■ Action item
In the entries that follow, the line with "1507 | 10240 |" opens the range and the line with "逻辑相关的类型分组为 API 协定，并且从" closes it; repeat that range exactly, both lines included.

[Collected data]

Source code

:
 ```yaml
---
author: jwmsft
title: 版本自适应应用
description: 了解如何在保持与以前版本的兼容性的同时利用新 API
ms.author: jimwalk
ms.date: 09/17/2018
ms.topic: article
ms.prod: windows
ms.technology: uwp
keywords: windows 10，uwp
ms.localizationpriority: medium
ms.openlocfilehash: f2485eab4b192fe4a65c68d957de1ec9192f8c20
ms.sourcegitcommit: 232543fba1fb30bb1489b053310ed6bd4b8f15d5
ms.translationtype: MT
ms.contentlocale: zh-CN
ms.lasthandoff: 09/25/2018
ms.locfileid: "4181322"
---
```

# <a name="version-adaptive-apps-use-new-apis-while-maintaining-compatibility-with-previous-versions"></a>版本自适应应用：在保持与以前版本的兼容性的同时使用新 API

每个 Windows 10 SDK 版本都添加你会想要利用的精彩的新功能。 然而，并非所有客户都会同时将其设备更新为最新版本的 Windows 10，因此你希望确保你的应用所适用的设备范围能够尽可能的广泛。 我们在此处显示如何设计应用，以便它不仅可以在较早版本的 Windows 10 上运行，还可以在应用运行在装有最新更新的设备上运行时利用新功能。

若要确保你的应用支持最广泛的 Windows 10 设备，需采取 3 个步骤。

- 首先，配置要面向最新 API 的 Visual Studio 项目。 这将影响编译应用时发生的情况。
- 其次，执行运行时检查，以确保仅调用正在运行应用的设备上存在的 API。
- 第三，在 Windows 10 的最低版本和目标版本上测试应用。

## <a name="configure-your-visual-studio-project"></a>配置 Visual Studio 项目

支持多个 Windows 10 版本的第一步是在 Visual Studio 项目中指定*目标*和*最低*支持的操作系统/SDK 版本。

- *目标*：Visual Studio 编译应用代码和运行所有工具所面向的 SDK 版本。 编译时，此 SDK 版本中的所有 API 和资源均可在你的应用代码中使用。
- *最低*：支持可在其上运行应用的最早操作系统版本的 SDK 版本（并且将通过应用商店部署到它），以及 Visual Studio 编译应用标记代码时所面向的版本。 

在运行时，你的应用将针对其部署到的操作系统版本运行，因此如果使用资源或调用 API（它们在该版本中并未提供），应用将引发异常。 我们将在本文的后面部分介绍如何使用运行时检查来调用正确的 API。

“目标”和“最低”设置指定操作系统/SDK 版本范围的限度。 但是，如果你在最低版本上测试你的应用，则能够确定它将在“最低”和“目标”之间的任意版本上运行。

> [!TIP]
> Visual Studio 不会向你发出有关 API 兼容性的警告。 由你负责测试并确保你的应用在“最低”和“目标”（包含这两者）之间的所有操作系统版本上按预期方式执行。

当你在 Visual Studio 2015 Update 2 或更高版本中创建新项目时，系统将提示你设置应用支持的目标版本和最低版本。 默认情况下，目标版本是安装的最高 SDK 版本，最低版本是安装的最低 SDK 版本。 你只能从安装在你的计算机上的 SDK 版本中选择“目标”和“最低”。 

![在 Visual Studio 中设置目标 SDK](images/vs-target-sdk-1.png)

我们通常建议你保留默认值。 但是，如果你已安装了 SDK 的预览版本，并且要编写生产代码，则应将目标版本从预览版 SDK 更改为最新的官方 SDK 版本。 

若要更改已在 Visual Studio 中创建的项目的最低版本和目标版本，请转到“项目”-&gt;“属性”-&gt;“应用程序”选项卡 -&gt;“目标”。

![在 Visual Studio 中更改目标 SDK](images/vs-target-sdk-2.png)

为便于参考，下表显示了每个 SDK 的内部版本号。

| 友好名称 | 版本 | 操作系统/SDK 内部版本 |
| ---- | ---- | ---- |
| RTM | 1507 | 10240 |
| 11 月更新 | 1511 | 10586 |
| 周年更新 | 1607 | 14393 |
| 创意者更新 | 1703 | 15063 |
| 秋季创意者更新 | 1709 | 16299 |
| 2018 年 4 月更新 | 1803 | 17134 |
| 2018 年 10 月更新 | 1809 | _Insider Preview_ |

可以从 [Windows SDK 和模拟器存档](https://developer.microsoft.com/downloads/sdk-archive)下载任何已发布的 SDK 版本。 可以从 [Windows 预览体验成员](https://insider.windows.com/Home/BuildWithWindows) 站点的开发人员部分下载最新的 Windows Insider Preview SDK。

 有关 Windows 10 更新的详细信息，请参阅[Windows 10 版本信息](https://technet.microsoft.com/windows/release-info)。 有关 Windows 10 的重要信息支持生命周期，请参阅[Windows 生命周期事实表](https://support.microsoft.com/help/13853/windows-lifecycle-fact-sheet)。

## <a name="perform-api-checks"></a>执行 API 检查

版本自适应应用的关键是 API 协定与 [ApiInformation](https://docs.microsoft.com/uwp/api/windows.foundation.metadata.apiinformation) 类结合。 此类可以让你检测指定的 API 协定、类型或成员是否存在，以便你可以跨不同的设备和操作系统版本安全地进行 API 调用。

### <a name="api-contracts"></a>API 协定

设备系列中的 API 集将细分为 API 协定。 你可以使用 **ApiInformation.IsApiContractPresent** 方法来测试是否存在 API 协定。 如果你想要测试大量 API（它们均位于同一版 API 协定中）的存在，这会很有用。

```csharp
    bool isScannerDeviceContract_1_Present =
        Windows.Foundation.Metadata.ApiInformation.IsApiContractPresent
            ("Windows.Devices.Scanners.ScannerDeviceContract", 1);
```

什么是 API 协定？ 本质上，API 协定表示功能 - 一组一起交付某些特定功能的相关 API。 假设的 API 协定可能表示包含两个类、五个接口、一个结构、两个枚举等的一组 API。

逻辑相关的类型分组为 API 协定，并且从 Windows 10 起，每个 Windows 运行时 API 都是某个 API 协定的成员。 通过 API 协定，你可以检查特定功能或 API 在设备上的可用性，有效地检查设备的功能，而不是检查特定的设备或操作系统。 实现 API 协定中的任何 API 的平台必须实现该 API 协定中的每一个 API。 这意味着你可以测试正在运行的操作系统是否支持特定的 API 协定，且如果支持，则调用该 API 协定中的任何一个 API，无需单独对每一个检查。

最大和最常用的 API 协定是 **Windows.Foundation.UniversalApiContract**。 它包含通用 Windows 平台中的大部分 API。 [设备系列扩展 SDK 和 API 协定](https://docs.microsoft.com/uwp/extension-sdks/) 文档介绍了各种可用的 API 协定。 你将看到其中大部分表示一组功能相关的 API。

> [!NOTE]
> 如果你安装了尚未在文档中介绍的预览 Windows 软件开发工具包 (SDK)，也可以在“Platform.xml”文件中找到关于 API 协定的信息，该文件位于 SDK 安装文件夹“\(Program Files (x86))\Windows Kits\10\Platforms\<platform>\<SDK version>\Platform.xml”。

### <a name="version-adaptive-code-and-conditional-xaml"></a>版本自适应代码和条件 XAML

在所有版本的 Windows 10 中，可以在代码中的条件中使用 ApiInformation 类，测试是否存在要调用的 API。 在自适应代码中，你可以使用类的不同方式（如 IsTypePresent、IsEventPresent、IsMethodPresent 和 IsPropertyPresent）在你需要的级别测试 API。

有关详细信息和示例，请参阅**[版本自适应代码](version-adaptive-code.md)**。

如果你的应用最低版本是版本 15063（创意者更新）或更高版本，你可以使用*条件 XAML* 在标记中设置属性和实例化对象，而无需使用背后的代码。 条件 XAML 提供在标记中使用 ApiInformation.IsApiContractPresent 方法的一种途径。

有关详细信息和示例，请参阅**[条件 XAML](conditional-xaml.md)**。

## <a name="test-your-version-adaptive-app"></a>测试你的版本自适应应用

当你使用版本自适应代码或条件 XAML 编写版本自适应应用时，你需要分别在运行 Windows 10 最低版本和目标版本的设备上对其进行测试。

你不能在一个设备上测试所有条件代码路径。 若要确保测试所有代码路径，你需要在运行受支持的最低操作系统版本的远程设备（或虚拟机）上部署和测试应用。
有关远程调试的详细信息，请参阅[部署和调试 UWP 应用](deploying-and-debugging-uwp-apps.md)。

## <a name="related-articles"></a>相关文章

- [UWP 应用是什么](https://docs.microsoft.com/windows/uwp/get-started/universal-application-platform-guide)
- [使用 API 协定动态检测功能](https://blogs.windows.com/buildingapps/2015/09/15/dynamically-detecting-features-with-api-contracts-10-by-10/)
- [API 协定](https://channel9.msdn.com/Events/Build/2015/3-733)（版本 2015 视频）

■ Answer below
| RTM | 1507 | 10240 |
| 11 月更新 | 1511 | 10586 |
| 周年更新 | 1607 | 14393 |
| 创意者更新 | 1703 | 15063 |
| 秋季创意者更新 | 1709 | 16299 |
| 2018 年 4 月更新 | 1803 | 17134 |
| 2018 年 10 月更新 | 1809 | _Insider Preview_ |

可以从 [Windows SDK 和模拟器存档](https://developer.microsoft.com/downloads/sdk-archive)下载任何已发布的 SDK 版本。 可以从 [Windows 预览体验成员](https://insider.windows.com/Home/BuildWithWindows) 站点的开发人员部分下载最新的 Windows Insider Preview SDK。

 有关 Windows 10 更新的详细信息，请参阅[Windows 10 版本信息](https://technet.microsoft.com/windows/release-info)。 有关 Windows 10 的重要信息支持生命周期，请参阅[Windows 生命周期事实表](https://support.microsoft.com/help/13853/windows-lifecycle-fact-sheet)。

## <a name="perform-api-checks"></a>执行 API 检查

版本自适应应用的关键是 API 协定与 [ApiInformation](https://docs.microsoft.com/uwp/api/windows.foundation.metadata.apiinformation) 类结合。 此类可以让你检测指定的 API 协定、类型或成员是否存在，以便你可以跨不同的设备和操作系统版本安全地进行 API 调用。

### <a name="api-contracts"></a>API 协定

设备系列中的 API 集将细分为 API 协定。 你可以使用 **ApiInformation.IsApiContractPresent** 方法来测试是否存在 API 协定。 如果你想要测试大量 API（它们均位于同一版 API 协定中）的存在，这会很有用。

```csharp
    bool isScannerDeviceContract_1_Present =
        Windows.Foundation.Metadata.ApiInformation.IsApiContractPresent
            ("Windows.Devices.Scanners.ScannerDeviceContract", 1);
```

什么是 API 协定？ 本质上，API 协定表示功能 - 一组一起交付某些特定功能的相关 API。 假设的 API 协定可能表示包含两个类、五个接口、一个结构、两个枚举等的一组 API。

逻辑相关的类型分组为 API 协定，并且从 Windows 10 起，每个 Windows 运行时 API 都是某个 API 协定的成员。 通过 API 协定，你可以检查特定功能或 API 在设备上的可用性，有效地检查设备的功能，而不是检查特定的设备或操作系统。 实现 API 协定中的任何 API 的平台必须实现该 API 协定中的每一个 API。 这意味着你可以测试正在运行的操作系统是否支持特定的 API 协定，且如果支持，则调用该 API 协定中的任何一个 API，无需单独对每一个检查。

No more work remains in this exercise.